For homework type questions we normally ask what you have tried, and got stuck on, so far.

Seeing what you have done, so far, for the "answers to what sold in the given months" would be a starting point (and will also give us something to Cut & Paste from :slight_smile: rather than having to type some stuff from scratch.

If you post code here please highlight it and press the [</>] button to format it which makes it easier to read.

Excellent! Thank you! Funny thing is, I have several friends who do this for a living, and when I've asked them for advice, their answers are always too broad ("Heck, just pull up sales for the whole year and use that") But my instructions were to "write a SQL query that returns ONLY the data requested, with no extra information/rows returned". And here comes my code thus far. I will be imagining the snickering going on when seasoned pros look at this, but so it goes! And for what it's worth, the textbook I'm using is SAM'S 'Teach Yourself SQL in Ten Minutes' by Ben Forta. I'm going down rabbit holes that seem most likely, though I am aware I may in the entirely wrong hole. With that in mind, I give you this...though I can't find the formatting button you referred to, so I apologize for now.

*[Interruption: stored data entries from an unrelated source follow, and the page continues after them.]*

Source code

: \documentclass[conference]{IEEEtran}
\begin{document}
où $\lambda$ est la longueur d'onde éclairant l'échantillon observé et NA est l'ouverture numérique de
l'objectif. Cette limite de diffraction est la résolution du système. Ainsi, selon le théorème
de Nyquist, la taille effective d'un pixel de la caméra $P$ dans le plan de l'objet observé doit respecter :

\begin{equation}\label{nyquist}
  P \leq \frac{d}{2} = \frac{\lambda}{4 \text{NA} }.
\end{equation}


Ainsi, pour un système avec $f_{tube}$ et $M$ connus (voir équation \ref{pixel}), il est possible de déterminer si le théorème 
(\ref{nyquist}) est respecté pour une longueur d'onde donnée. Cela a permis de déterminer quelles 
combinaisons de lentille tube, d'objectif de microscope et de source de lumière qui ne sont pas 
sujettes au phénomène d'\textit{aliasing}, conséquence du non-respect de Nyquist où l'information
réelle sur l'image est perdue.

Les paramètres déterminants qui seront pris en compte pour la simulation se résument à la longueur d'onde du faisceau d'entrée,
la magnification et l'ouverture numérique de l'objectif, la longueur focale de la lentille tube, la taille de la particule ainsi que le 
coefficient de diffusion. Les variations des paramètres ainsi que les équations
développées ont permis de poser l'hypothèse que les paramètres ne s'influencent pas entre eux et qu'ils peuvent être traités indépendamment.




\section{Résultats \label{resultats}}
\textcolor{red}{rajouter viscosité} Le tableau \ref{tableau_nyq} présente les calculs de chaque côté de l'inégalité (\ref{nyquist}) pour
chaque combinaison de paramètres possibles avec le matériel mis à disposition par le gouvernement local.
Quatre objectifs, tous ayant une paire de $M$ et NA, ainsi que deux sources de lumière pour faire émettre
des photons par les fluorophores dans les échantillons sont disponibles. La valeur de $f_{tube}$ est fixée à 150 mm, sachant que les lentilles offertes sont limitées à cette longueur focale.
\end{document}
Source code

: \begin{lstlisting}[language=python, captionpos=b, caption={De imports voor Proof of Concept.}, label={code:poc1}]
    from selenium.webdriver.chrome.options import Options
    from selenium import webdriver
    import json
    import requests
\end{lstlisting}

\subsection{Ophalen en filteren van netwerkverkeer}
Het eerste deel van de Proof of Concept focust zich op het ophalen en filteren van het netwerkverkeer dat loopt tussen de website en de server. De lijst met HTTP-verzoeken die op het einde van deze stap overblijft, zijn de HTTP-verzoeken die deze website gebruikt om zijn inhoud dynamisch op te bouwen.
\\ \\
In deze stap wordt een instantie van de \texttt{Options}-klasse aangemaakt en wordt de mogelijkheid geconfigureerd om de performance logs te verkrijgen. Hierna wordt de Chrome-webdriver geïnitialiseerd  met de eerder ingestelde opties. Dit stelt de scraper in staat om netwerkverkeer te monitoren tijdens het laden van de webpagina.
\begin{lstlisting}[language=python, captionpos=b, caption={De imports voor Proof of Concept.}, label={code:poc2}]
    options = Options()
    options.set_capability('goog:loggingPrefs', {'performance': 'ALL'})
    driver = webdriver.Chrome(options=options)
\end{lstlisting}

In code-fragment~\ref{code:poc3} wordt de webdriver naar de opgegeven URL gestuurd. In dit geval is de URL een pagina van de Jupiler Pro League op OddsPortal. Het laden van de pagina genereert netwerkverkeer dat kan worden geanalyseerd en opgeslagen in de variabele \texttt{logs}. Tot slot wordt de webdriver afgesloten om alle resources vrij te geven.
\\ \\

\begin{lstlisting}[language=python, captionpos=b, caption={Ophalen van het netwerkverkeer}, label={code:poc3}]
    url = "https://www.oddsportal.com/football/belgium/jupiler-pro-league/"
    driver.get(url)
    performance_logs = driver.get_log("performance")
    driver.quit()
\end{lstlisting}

SELECT COUNT(*) S1.ProductID AS Jun_Prods, Count(*) S2.ProductID As Jul_Prods
FROM Sales.SalesOrderDetail AS S1, Sales.SalesOrderDetail AS S2
ON S1.ProductID = S2.ProductID
AND DATEPART(yy, S1.ModifiedDate) = 2008 AND DATEPART(mm, S1.ModifiedDate) = 06
AND DATEPART(yy, S2.ModifiedDate) = 2008 AND DATEPART(mm, S2.ModifiedDate) = 07;

Well its formatted just fine anyway :slight_smile: Might be because it has leading spaces - anything with 4, or more, spaces on the front of each line formats automatically.

Some suggestions

FROM Sales.SalesOrderDetail AS S1, Sales.SalesOrderDetail AS S2
ON S1.ProductID = S2.ProductID

I assume this should be

FROM Sales.SalesOrderDetail AS S1
    JOIN Sales.SalesOrderDetail AS S2
        ON S1.ProductID = S2.ProductID

ModifiedDate tests should be in a WHERE clause (you could put the S2 tests in the JOIN or the WHERE clause, personal preference - some people only put the KEY columns in the JOIN, some people put everything, and both of those groups probably do some-and-some at some point in their careers!

This works, but is generally seen as A Bad Idea (ask your SQL friends what they think, eh?!!)

The use of the DATEPART (or pretty much any other) function prevents the query from being SARGable. Whenever possible SQL will use an Index to get straight to the heart of a query, however if you use a Function like this then SQL will, instead, process every row to calculate the result of the function, instead of using the index (of course you might not actually have an index on this column ...)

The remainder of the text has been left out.